What is needed - If a line in the records below contains the word "TensorFlow", return that line.

Data listing -
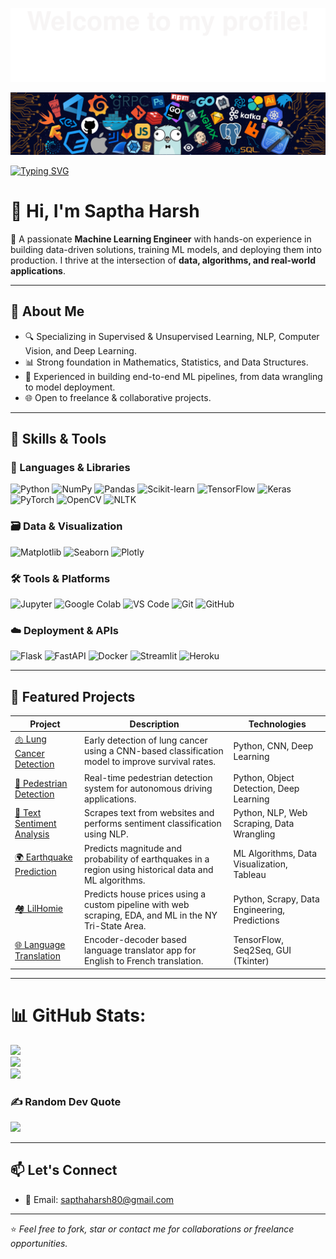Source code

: ![](assets/Bottom_up.svg)

![](assets/header_.png)

[![Typing SVG](https://readme-typing-svg.herokuapp.com?color=%2300C896&center=true&vCenter=true&width=800&lines=Hi+there+%F0%9F%91%8B,+I'm+Saptha+Harsh;Machine+Learning+Enthusiast+%7C+Python+Developer;Deep+Learning+%7C+Computer+Vision+%7C+NLP;Projects+on+AI,+ML,+and+Data+Science;Passionate+about+Building+Intelligent+Solutions)](https://github.com/Saptha-Harsh)

# 👋 Hi, I'm Saptha Harsh

🎯 A passionate **Machine Learning Engineer** with hands-on experience in building data-driven solutions, training ML models, and deploying them into production. I thrive at the intersection of **data, algorithms, and real-world applications**.

---

## 🧠 About Me

- 🔍 Specializing in Supervised & Unsupervised Learning, NLP, Computer Vision, and Deep Learning.
- 📊 Strong foundation in Mathematics, Statistics, and Data Structures.
- 🚀 Experienced in building end-to-end ML pipelines, from data wrangling to model deployment.
- 🌐 Open to freelance & collaborative projects.

---

## 🔧 Skills & Tools

### 🧰 Languages & Libraries
![Python](https://img.shields.io/badge/Python-3776AB?style=for-the-badge&logo=python&logoColor=white)
![NumPy](https://img.shields.io/badge/NumPy-013243?style=for-the-badge&logo=numpy)
![Pandas](https://img.shields.io/badge/Pandas-150458?style=for-the-badge&logo=pandas)
![Scikit-learn](https://img.shields.io/badge/Scikit--learn-F7931E?style=for-the-badge&logo=scikitlearn&logoColor=white)
![TensorFlow](https://img.shields.io/badge/TensorFlow-FF6F00?style=for-the-badge&logo=tensorflow&logoColor=white)
![Keras](https://img.shields.io/badge/Keras-D00000?style=for-the-badge&logo=keras&logoColor=white)
![PyTorch](https://img.shields.io/badge/PyTorch-EE4C2C?style=for-the-badge&logo=pytorch&logoColor=white)
![OpenCV](https://img.shields.io/badge/OpenCV-5C3EE8?style=for-the-badge&logo=opencv&logoColor=white)
![NLTK](https://img.shields.io/badge/NLTK-183A61?style=for-the-badge)

### 🗃️ Data & Visualization
![Matplotlib](https://img.shields.io/badge/Matplotlib-11557C?style=for-the-badge)
![Seaborn](https://img.shields.io/badge/Seaborn-2D3F50?style=for-the-badge)
![Plotly](https://img.shields.io/badge/Plotly-3F4F75?style=for-the-badge)

### 🛠️ Tools & Platforms
![Jupyter](https://img.shields.io/badge/Jupyter-F37626?style=for-the-badge&logo=jupyter&logoColor=white)
![Google Colab](https://img.shields.io/badge/Google_Colab-F9AB00?style=for-the-badge&logo=googlecolab&logoColor=white)
![VS Code](https://img.shields.io/badge/VS_Code-007ACC?style=for-the-badge&logo=visualstudiocode&logoColor=white)
![Git](https://img.shields.io/badge/Git-F05032?style=for-the-badge&logo=git&logoColor=white)
![GitHub](https://img.shields.io/badge/GitHub-181717?style=for-the-badge&logo=github)

### ☁️ Deployment & APIs
![Flask](https://img.shields.io/badge/Flask-000000?style=for-the-badge&logo=flask&logoColor=white)
![FastAPI](https://img.shields.io/badge/FastAPI-009688?style=for-the-badge&logo=fastapi)
![Docker](https://img.shields.io/badge/Docker-2496ED?style=for-the-badge&logo=docker&logoColor=white)
![Streamlit](https://img.shields.io/badge/Streamlit-FF4B4B?style=for-the-badge&logo=streamlit&logoColor=white)
![Heroku](https://img.shields.io/badge/Heroku-430098?style=for-the-badge&logo=heroku&logoColor=white)

---

## 📁 Featured Projects

| Project | Description | Technologies |
|--------|-------------|--------------|
| [🫁 Lung Cancer Detection](https://github.com/Sapthaharshk/Lung-Cancer-Detection) | Early detection of lung cancer using a CNN-based classification model to improve survival rates. | Python, CNN, Deep Learning |
| [🚶 Pedestrian Detection](https://github.com/Sapthaharshk/Pedestrian-Detection) | Real-time pedestrian detection system for autonomous driving applications. | Python, Object Detection, Deep Learning |
| [💬 Text Sentiment Analysis](https://github.com/Sapthaharshk/Text-Sentiment-Analysis) | Scrapes text from websites and performs sentiment classification using NLP. | Python, NLP, Web Scraping, Data Wrangling |
| [🌍 Earthquake Prediction](https://github.com/Sapthaharshk/Earthquake-Prediction) | Predicts magnitude and probability of earthquakes in a region using historical data and ML algorithms. | ML Algorithms, Data Visualization, Tableau |
| [🏘️ LilHomie](https://github.com/Sapthaharshk/LilHomie) | Predicts house prices using a custom pipeline with web scraping, EDA, and ML in the NY Tri-State Area. | Python, Scrapy, Data Engineering, Predictions |
| [🌐 Language Translation](https://github.com/Sapthaharshk/Language-Translation) | Encoder-decoder based language translator app for English to French translation. | TensorFlow, Seq2Seq, GUI (Tkinter) |

---

# 📊 GitHub Stats:
![](https://github-readme-stats.vercel.app/api?username=Sapthaharshk&theme=radical&hide_border=false&include_all_commits=true&count_private=true)<br/>
![](https://nirzak-streak-stats.vercel.app/?user=Sapthaharshk&theme=radical&hide_border=false)<br/>
![](https://github-readme-stats.vercel.app/api/top-langs/?username=Sapthaharshk&theme=radical&hide_border=false&include_all_commits=true&count_private=true&layout=compact)

### ✍️ Random Dev Quote
![](https://quotes-github-readme.vercel.app/api?type=horizontal&theme=radical)

---

## 📫 Let's Connect

- 📧 Email: [sapthaharsh80@gmail.com](mailto:sapthaharsh80@gmail.com)

---

⭐ _Feel free to fork, star or contact me for collaborations or freelance opportunities._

Result for this task -
![TensorFlow](https://img.shields.io/badge/TensorFlow-FF6F00?style=for-the-badge&logo=tensorflow&logoColor=white)
| [🌐 Language Translation](https://github.com/Sapthaharshk/Language-Translation) | Encoder-decoder based language translator app for English to French translation. | TensorFlow, Seq2Seq, GUI (Tkinter) |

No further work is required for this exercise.